If you allow your in-box to dictate your workday,
responding to messages immediately, it means "you are not in charge of your
own career, your own job," Ms. Morgenstern says. "Everyone else is
controlling you." Instead, "give yourself 30 minutes every couple of hours
to go through email — open, make the darned decision, delete or file it,
and move on."
Another idea, if your job allows it: Ignore your in-box
for the first hour every morning, instead focusing on an important project.
"Once you open the email there are a million and one interruptions," Ms.

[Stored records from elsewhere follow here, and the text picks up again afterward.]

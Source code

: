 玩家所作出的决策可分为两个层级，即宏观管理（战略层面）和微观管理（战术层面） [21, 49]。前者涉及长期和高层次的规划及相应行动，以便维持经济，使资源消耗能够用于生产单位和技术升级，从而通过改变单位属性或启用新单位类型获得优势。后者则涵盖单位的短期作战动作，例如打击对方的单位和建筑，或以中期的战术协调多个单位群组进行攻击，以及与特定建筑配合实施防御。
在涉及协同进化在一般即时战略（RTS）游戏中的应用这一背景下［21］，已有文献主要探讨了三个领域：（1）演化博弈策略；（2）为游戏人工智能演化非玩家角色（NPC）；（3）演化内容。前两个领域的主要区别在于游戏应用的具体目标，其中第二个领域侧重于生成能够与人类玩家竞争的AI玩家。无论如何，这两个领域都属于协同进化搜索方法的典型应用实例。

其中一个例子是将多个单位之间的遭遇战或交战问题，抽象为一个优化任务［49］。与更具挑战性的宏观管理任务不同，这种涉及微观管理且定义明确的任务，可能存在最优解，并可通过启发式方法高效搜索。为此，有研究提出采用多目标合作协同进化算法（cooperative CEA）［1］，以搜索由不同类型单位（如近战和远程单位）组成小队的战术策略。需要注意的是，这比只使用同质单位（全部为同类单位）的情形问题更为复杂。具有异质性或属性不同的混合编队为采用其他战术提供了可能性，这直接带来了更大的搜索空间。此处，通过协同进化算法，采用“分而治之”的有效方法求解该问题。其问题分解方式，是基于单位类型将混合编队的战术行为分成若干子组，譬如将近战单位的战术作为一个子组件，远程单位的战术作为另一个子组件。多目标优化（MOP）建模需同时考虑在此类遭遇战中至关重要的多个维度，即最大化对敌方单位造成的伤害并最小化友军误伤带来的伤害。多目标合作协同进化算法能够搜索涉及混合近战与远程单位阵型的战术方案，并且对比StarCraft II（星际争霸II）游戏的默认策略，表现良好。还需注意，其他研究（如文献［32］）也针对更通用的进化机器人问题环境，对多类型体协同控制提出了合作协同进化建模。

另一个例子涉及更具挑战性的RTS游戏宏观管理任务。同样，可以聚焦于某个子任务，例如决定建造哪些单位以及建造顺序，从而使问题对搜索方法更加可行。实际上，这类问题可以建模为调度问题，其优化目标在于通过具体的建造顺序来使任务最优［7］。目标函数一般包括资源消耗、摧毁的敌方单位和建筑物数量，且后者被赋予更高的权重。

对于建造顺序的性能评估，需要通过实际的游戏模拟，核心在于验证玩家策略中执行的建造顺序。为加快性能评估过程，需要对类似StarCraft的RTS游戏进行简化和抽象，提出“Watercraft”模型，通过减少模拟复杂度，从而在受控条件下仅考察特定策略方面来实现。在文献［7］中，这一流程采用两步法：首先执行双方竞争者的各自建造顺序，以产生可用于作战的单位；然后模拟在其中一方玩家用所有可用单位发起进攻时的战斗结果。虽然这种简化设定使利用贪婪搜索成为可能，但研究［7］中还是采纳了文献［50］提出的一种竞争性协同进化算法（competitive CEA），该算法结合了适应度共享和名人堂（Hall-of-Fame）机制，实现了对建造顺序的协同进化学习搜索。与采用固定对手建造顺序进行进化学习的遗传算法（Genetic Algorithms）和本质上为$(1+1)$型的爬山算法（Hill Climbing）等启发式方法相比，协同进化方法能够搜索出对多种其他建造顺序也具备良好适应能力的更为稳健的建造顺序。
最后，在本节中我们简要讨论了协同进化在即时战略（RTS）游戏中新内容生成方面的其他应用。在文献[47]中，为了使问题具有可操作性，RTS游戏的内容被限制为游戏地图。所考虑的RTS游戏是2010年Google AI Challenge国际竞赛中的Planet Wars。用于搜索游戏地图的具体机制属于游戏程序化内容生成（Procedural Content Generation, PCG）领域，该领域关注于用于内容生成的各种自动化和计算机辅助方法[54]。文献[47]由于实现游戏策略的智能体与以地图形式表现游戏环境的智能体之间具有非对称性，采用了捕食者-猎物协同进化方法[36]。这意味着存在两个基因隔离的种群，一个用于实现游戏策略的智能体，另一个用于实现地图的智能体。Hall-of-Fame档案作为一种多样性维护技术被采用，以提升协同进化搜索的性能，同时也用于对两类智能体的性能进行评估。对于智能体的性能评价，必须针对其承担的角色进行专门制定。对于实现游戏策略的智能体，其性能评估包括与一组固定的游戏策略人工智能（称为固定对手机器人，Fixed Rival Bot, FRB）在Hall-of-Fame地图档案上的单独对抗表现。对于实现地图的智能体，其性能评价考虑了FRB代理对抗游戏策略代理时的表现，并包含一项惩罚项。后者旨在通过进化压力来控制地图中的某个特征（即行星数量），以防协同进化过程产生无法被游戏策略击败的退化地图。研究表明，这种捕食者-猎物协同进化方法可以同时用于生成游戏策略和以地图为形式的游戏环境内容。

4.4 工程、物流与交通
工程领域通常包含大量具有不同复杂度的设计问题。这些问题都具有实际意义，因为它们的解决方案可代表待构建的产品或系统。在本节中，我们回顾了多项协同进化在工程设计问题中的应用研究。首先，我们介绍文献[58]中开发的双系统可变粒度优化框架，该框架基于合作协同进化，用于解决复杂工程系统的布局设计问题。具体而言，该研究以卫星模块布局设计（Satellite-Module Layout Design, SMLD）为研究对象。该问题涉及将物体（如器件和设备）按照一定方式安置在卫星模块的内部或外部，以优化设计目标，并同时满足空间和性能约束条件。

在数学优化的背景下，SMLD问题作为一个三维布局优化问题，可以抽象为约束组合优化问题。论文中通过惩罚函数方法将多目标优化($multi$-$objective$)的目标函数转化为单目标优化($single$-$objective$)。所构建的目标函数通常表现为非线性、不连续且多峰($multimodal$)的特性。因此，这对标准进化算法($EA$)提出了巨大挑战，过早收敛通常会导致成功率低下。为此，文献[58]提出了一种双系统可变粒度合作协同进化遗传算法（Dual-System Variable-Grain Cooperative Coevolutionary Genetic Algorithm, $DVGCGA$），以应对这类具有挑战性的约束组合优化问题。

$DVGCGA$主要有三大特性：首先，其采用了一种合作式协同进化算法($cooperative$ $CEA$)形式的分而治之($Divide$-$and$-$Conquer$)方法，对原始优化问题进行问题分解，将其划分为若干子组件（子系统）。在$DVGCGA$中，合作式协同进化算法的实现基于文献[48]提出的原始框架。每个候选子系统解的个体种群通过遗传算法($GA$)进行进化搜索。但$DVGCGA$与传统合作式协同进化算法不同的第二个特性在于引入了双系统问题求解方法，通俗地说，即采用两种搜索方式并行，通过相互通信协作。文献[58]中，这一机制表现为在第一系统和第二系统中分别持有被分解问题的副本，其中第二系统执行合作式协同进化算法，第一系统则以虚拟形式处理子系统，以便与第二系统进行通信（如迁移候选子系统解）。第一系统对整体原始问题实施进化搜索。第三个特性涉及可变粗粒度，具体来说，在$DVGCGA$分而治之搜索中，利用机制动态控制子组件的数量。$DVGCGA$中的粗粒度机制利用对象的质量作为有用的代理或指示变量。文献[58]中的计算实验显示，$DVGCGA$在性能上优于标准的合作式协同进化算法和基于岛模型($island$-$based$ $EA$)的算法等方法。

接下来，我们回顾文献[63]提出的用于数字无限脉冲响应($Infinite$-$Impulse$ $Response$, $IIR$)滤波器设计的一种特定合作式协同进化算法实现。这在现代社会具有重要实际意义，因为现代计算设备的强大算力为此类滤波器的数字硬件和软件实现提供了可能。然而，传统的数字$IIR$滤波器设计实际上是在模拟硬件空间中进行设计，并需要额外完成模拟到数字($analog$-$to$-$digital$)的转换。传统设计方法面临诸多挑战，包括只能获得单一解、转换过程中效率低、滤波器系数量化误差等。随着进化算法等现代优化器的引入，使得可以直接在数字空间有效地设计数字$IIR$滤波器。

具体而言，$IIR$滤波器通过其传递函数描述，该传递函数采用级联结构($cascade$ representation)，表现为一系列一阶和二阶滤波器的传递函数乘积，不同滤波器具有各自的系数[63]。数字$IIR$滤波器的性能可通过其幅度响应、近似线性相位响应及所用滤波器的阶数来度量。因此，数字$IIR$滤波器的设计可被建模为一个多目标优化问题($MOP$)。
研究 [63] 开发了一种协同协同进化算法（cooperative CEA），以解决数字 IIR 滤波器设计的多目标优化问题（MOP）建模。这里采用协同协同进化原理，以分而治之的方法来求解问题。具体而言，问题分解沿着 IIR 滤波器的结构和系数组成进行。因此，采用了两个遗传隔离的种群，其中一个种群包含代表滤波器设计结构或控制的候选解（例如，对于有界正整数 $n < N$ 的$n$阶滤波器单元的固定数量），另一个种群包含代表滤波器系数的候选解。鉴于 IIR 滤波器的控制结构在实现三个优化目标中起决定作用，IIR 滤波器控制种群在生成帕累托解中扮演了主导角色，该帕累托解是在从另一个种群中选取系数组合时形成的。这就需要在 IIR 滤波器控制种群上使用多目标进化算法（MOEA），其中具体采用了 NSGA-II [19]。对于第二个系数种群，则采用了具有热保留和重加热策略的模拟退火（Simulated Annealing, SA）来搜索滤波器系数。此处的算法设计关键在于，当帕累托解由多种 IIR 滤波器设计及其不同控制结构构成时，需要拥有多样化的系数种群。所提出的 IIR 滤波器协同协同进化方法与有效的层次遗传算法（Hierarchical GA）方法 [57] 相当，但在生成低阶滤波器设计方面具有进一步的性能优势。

Morgenstern adds. "It's very hard to settle your mind down and
concentrate."
Ignoring email for the first hour is not easy. "The first
day [clients] try this they actually don't get anything done. They're so
distracted with worry about ‘what's in my in-box?' " Ms. Morgenstern
says.
"By the third day they're able to focus and the
productivity spike is so dramatic...They don't have this big, undone
critical task weighing over their heads. It's behind them. That fuels their
energy and they get more done the rest of the day."
Reduce Email
Another way to avoid email overload: Receive fewer emails.
Unsubscribe from mail you don't need, and reduce the number of messages you
send. "Because of the boomerang effect of email, if you become more
judicious, you eventually get less and less email," Mr. Song says.
This includes clicking "reply all" less often. "Over 80%
of all professionals feel their colleagues overuse ‘reply to all,' " Mr.
Song says, based on research he's done at client companies.
Also, make messages and subject lines concise. That helps
the recipient decide how to act on the message and to find it quickly
later. "A poor quality or low quality message takes longer to read, longer
to comprehend," Mr. Song adds.
Use Available Tools
Email tools can automatically filter low-priority email to
folders you check less frequently, say, once a week. In some programs,
that's as easy as right-clicking on a message.
Also, "a lot of people don't know that you can drag a
message from the in-box over to the calendar," says Peggy Duncan, an
Atlanta productivity expert and operator of PeggyDuncan.com.
And, use templates or, in Microsoft Outlook, the
"signature" function, to easily insert often-typed messages. "I have all
kinds of signatures saved," Ms. Duncan says. "I have signatures on how to
start a business, signatures with directions to my office."